Danola agreed with fellow candidates that the Covenant Club has been very divisive and she can’t wait to move on to get other things done.
“We have a really smart group of people here that really want to be involved with the community. I think what we need to do is solicit, let’s go out and ask people for their opinions and get people really involved in the process,” Danola said. In the case of the cell towers, Danola said would have liked to see all the information and participation from the community happen in the beginning rather than wait for it at the end.
Finkelson mainly answered the question in his opening remarks when he spoke about how he could help the board function better.
“I think the board needs to be better at soliciting and listening to community voices and better at processing that input and better at making well-informed, responsive decisions,” he said.
Laffer related the question to a study she read in the New York Times about what made some teams successful and others not.
“When team members showed empathy and understanding, other team members could feel as though they weren’t going to be attacked and ridiculed. That’s what I think we need to do more of, to really listen to every member without feeling as though someone’s going to attack us for having an independent view,” Laffer said. “We need to have more openness, more open dialogue where every single member of this community contributes and also votes on every major issue.”

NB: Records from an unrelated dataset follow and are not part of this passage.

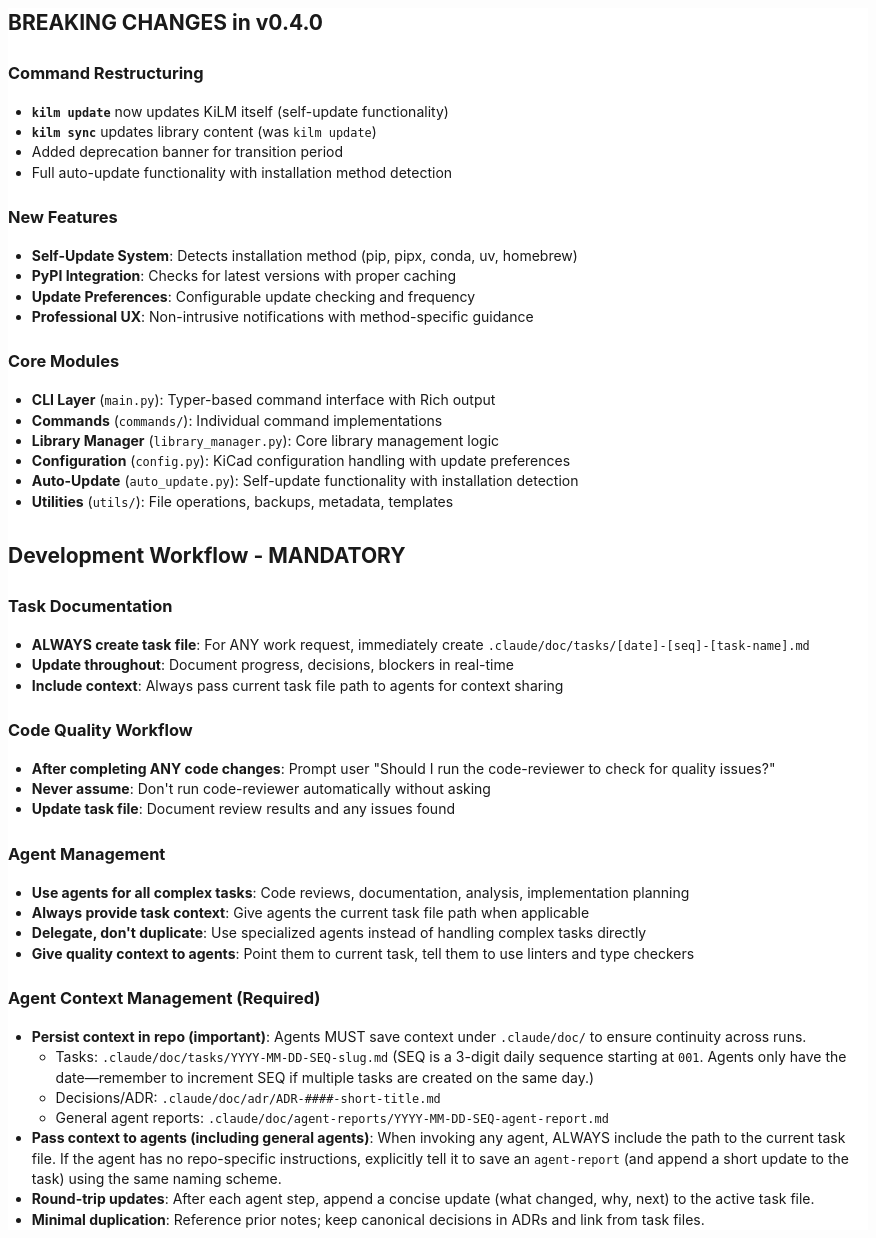 ## BREAKING CHANGES in v0.4.0

### Command Restructuring
- **`kilm update`** now updates KiLM itself (self-update functionality)
- **`kilm sync`** updates library content (was `kilm update`)
- Added deprecation banner for transition period
- Full auto-update functionality with installation method detection

### New Features
- **Self-Update System**: Detects installation method (pip, pipx, conda, uv, homebrew)
- **PyPI Integration**: Checks for latest versions with proper caching
- **Update Preferences**: Configurable update checking and frequency
- **Professional UX**: Non-intrusive notifications with method-specific guidance

### Core Modules
- **CLI Layer** (`main.py`): Typer-based command interface with Rich output
- **Commands** (`commands/`): Individual command implementations
- **Library Manager** (`library_manager.py`): Core library management logic
- **Configuration** (`config.py`): KiCad configuration handling with update preferences
- **Auto-Update** (`auto_update.py`): Self-update functionality with installation detection
- **Utilities** (`utils/`): File operations, backups, metadata, templates

## Development Workflow - MANDATORY

### Task Documentation
- **ALWAYS create task file**: For ANY work request, immediately create `.claude/doc/tasks/[date]-[seq]-[task-name].md`
- **Update throughout**: Document progress, decisions, blockers in real-time
- **Include context**: Always pass current task file path to agents for context sharing

### Code Quality Workflow  
- **After completing ANY code changes**: Prompt user "Should I run the code-reviewer to check for quality issues?"
- **Never assume**: Don't run code-reviewer automatically without asking
- **Update task file**: Document review results and any issues found

### Agent Management
- **Use agents for all complex tasks**: Code reviews, documentation, analysis, implementation planning
- **Always provide task context**: Give agents the current task file path when applicable
- **Delegate, don't duplicate**: Use specialized agents instead of handling complex tasks directly
- **Give quality context to agents**: Point them to current task, tell them to use linters and type checkers

### Agent Context Management (Required)

- **Persist context in repo (important)**: Agents MUST save context under `.claude/doc/` to ensure continuity across runs.
  - Tasks: `.claude/doc/tasks/YYYY-MM-DD-SEQ-slug.md` (SEQ is a 3-digit daily sequence starting at `001`. Agents only have the date—remember to increment SEQ if multiple tasks are created on the same day.)
  - Decisions/ADR: `.claude/doc/adr/ADR-####-short-title.md`
  - General agent reports: `.claude/doc/agent-reports/YYYY-MM-DD-SEQ-agent-report.md`
- **Pass context to agents (including general agents)**: When invoking any agent, ALWAYS include the path to the current task file. If the agent has no repo-specific instructions, explicitly tell it to save an `agent-report` (and append a short update to the task) using the same naming scheme.
- **Round-trip updates**: After each agent step, append a concise update (what changed, why, next) to the active task file.
- **Minimal duplication**: Reference prior notes; keep canonical decisions in ADRs and link from task files. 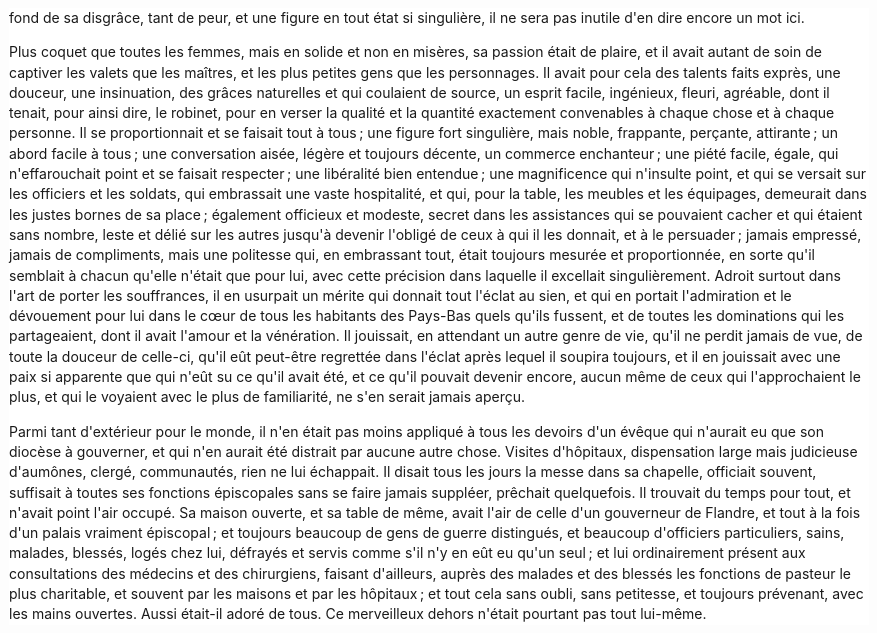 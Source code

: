 fond de sa disgrâce, tant de peur, et une figure en tout état si singulière,
il ne sera pas inutile d'en dire encore un mot ici.

Plus coquet que toutes les femmes, mais en solide et non en misères, sa
passion était de plaire, et il avait autant de soin de captiver les valets que
les maîtres, et les plus petites gens que les personnages. Il avait pour cela
des talents faits exprès, une douceur, une insinuation, des grâces naturelles
et qui coulaient de source, un esprit facile, ingénieux, fleuri, agréable,
dont il tenait, pour ainsi dire, le robinet, pour en verser la qualité et la
quantité exactement convenables à chaque chose et à chaque personne. Il se
proportionnait et se faisait tout à tous ; une figure fort singulière, mais
noble, frappante, perçante, attirante ; un abord facile à tous ; une
conversation aisée, légère et toujours décente, un commerce enchanteur ; une
piété facile, égale, qui n'effarouchait point et se faisait respecter ; une
libéralité bien entendue ; une magnificence qui n'insulte point, et qui se
versait sur les officiers et les soldats, qui embrassait une vaste
hospitalité, et qui, pour la table, les meubles et les équipages, demeurait
dans les justes bornes de sa place ; également officieux et modeste, secret
dans les assistances qui se pouvaient cacher et qui étaient sans nombre, leste
et délié sur les autres jusqu'à devenir l'obligé de ceux à qui il les donnait,
et à le persuader ; jamais empressé, jamais de compliments, mais une politesse
qui, en embrassant tout, était toujours mesurée et proportionnée, en sorte
qu'il semblait à chacun qu'elle n'était que pour lui, avec cette précision
dans laquelle il excellait singulièrement. Adroit surtout dans l'art de porter
les souffrances, il en usurpait un mérite qui donnait tout l'éclat au sien, et
qui en portait l'admiration et le dévouement pour lui dans le cœur de tous les
habitants des Pays-Bas quels qu'ils fussent, et de toutes les dominations qui
les partageaient, dont il avait l'amour et la vénération. Il jouissait, en
attendant un autre genre de vie, qu'il ne perdit jamais de vue, de toute la
douceur de celle-ci, qu'il eût peut-être regrettée dans l'éclat après lequel
il soupira toujours, et il en jouissait avec une paix si apparente que qui
n'eût su ce qu'il avait été, et ce qu'il pouvait devenir encore, aucun même de
ceux qui l'approchaient le plus, et qui le voyaient avec le plus de
familiarité, ne s'en serait jamais aperçu.

Parmi tant d'extérieur pour le monde, il n'en était pas moins appliqué à tous
les devoirs d'un évêque qui n'aurait eu que son diocèse à gouverner, et qui
n'en aurait été distrait par aucune autre chose. Visites d'hôpitaux,
dispensation large mais judicieuse d'aumônes, clergé, communautés, rien ne lui
échappait. Il disait tous les jours la messe dans sa chapelle, officiait
souvent, suffisait à toutes ses fonctions épiscopales sans se faire jamais
suppléer, prêchait quelquefois. Il trouvait du temps pour tout, et n'avait
point l'air occupé. Sa maison ouverte, et sa table de même, avait l'air de
celle d'un gouverneur de Flandre, et tout à la fois d'un palais vraiment
épiscopal ; et toujours beaucoup de gens de guerre distingués, et beaucoup
d'officiers particuliers, sains, malades, blessés, logés chez lui, défrayés et
servis comme s'il n'y en eût eu qu'un seul ; et lui ordinairement présent aux
consultations des médecins et des chirurgiens, faisant d'ailleurs, auprès des
malades et des blessés les fonctions de pasteur le plus charitable, et souvent
par les maisons et par les hôpitaux ; et tout cela sans oubli, sans petitesse,
et toujours prévenant, avec les mains ouvertes. Aussi était-il adoré de tous.
Ce merveilleux dehors n'était pourtant pas tout lui-même.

Leheny agreed that the Covenant Club hasn’t been a great “coming together moment” for the community but she related it to the ugliness and arguments around the Rancho Santa Fe School District’s new school 10 years ago. She said the community was able to move through it and, as a result, they have a very beautiful school. She said maybe they will get there with the Covenant Club and maybe not.
“I think one of the things we can do to take down the pressure a little bit is not only to listen to everybody but, again, set limits on what the board is able to do so that people don’t feel that the rug is being pulled out from under them,” Leheny said.